Nathan Helm-Burger comments on The case for ensuring that powerful AIs are controlled

Nathan Helm-Burger 29 Jan 2024 4:15 UTC
2 points
0
I agree with pretty much all of this and appreciate your clear framing of the issues at hand. It seems like where our concerns differ is around these two issues: I believe that the offense-defense balance for AI-enabled biorisk is such that a bad actor with open-weights fine-tuned model could kill billions of people with less than 100k. I don’t think that the fine-tuning or inference would require more than a single server with 8x GPUs (potentially even just 8x 4090s). So unless the compute regulations are monitoring individual 4090 GPUs, then you aren’t blocking inference or fine-tuning.

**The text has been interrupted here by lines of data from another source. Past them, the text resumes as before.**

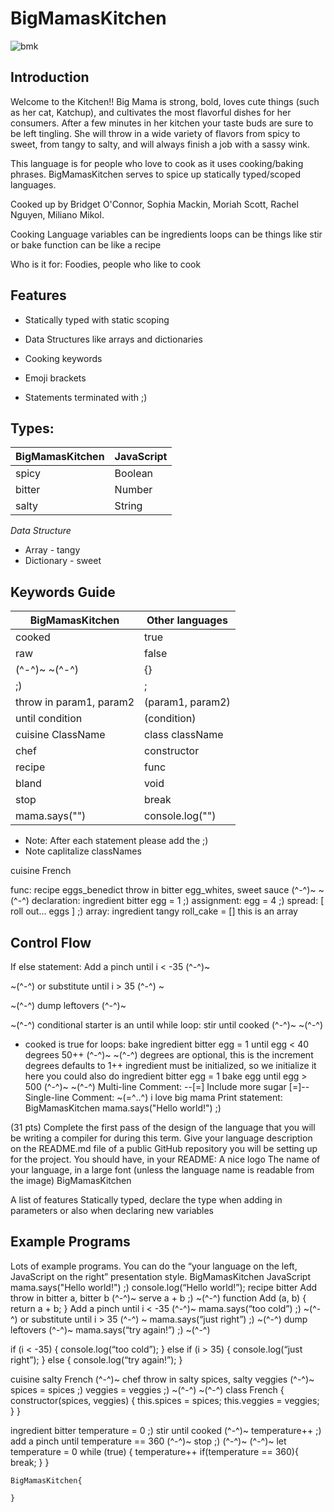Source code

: # BigMamasKitchen

![bmk](images/bmk.jpg)

## Introduction
Welcome to the Kitchen!! Big Mama is strong, bold, loves cute things (such as her cat, Katchup), and cultivates the most flavorful dishes for her consumers. After a few minutes in her kitchen your taste buds are sure to be left tingling. She will throw in a wide variety of flavors from spicy to sweet, from tangy to salty, and will always finish a job with a sassy wink.

This language is for people who love to cook as it uses cooking/baking phrases. BigMamasKitchen serves to spice up statically typed/scoped languages. 

Cooked up by Bridget O'Connor, Sophia Mackin, Moriah Scott, Rachel Nguyen, Miliano Mikol.

Cooking Language 
variables can be ingredients
loops can be things like stir or bake
function can be like a recipe 


Who is it for:
Foodies, people who like to cook

## Features

* Statically typed with static scoping

* Data Structures like arrays and dictionaries

* Cooking keywords

* Emoji brackets

* Statements terminated with ;)

## Types: 

| BigMamasKitchen     | JavaScript |
| ----------- | ----------- |
| spicy | Boolean |
| bitter | Number|
| salty | String|



*Data Structure*
* Array - tangy
* Dictionary - sweet

## Keywords Guide

| BigMamasKitchen | Other languages |
| ----------- | ----------- |
| cooked | true |
| raw | false |
| (^-^)~ ~(^-^) | {} |
| ;) | ; |
| throw in param1, param2 | (param1, param2) |
| until condition | (condition) |
| cuisine ClassName | class className |
| chef | constructor |
| recipe | func |
| bland | void |
| stop | break |
| mama.says("") | console.log("") | 


* Note: After each statement please add the ;)
* Note caplitalize classNames

cuisine French 				

func: 
recipe eggs_benedict throw in bitter egg_whites, sweet sauce (^-^)~  ~(^-^)
declaration: 
ingredient bitter egg  = 1 ;)
assignment: 
egg  = 4 ;)
spread: 
[ roll out... eggs ] ;)
array:
ingredient tangy roll_cake = [] this is an array


## Control Flow
If else statement: 
Add a pinch until i < -35 (^-^)~

~(^-^) or substitute until i > 35 (^-^) ~

~(^-^) dump leftovers (^-^)~

~(^-^)
conditional starter is an until
while loop:
stir until cooked (^-^)~
~(^-^)
- cooked is true
for loops: 
bake ingredient bitter egg = 1 until egg < 40 degrees 50++ (^-^)~  ~(^-^)
degrees are optional, this is the increment
degrees defaults to 1++
ingredient must be initialized, so we initialize it here you could also do 
ingredient bitter egg  = 1
bake egg until egg > 500  (^-^)~  ~(^-^)
Multi-line Comment:
--[=] Include more sugar [=]--
Single-line Comment: 
~(=^‥^) i love big mama
Print statement:
BigMamasKitchen
mama.says("Hello world!") ;)

(31 pts) Complete the first pass of the design of the language that you will be writing a compiler for during this term. Give your language description on the README.md file of a public GitHub repository you will be setting up for the project. You should have, in your README:
A nice logo
The name of your language, in a large font (unless the language name is readable from the image)
BigMamasKitchen

A list of features
Statically typed, declare the type when adding in parameters or also when declaring new variables

 
 
 
 

## Example Programs
 
 
 
Lots of example programs. You can do the “your language on the left, JavaScript on the right” presentation style.
BigMamasKitchen
JavaScript
mama.says("Hello world!") ;)
console.log(“Hello world!”);
recipe bitter Add throw in bitter a, bitter b (^-^)~
serve a + b ;)
  ~(^-^)
function Add (a, b) { 
    return a + b;
}
Add a pinch until i < -35 (^-^)~
      mama.says(“too cold”) ;)
~(^-^) or substitute until i > 35 (^-^) ~
      mama.says(“just right”) ;)
~(^-^) dump leftovers (^-^)~
      mama.says(“try again!”) ;)
~(^-^)


if (i < -35) {
    console.log(“too cold”);
} else if (i > 35) {
    console.log(“just right”);
} else {
    console.log(“try again!”);
}


cuisine salty French (^-^)~
      chef throw in salty spices, salty veggies (^-^)~
              spices = spices ;)
              veggies = veggies ;)
      ~(^-^)
~(^-^)
class French {
  constructor(spices, veggies) {
    this.spices = spices;
    this.veggies = veggies;
  }
}


ingredient bitter temperature = 0 ;)
stir until cooked (^-^)~
     temperature++ ;)
     add a pinch until temperature == 360              (^-^)~
            stop ;)
      (^-^)~
(^-^)~
let temperature = 0
while (true) {
  temperature++
  if(temperature == 360){
    break;
  }
}

```
BigMamasKitchen{
    
}
```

Training takes a bunch of servers (often millions or billions of dollars worth of hardware), and thus seems more plausible to monitor.

I haven’t heard any concrete prposals for compute monitoring at the level of 8x 4090 GPUs, have you?
- ryan_greenblatt 29 Jan 2024 17:37 UTC
  2 points
  0
  Parent
  I think compute monitoring for literally 8x 4090 is very likely to be way too hard against a reasonably commited adversary. (The hardware is already way too easy to access and broadly distributed. Also, I think if this causes problems, you might also have issues with people’s mac books which is super costly.)
  
  My overall guess is that for realistically sized models (0.1-100 trillion parameters), we can’t prevent doing a small amount of finetuning and inference against an ML competent adversary.
  
  But, maybe there is some hope for models which are more like 100 trillion parameters? (Minimally, I think 8x 4090 isn’t going to work well for models of this size.)
  - Nathan Helm-Burger 29 Jan 2024 17:47 UTC
    2 points
    0
    Parent
    Yeah, the question of where the threshold of dangerous capabilities is seems very important to whether we can hope to make compute governance a part of restricting bad actors from using fine-tuning & inference to do bad things.
    The reason this is important to try to predict is because we really want to not release powerfully dangerous open-source models which bad actors could use for bad things. Once those models have been released, there’s no taking them back. So if there’s a risk that a given model would be dangerous if released openly so that bad actors could have a private copy to fine-tune, then the intervention point is to disallow the release of the model.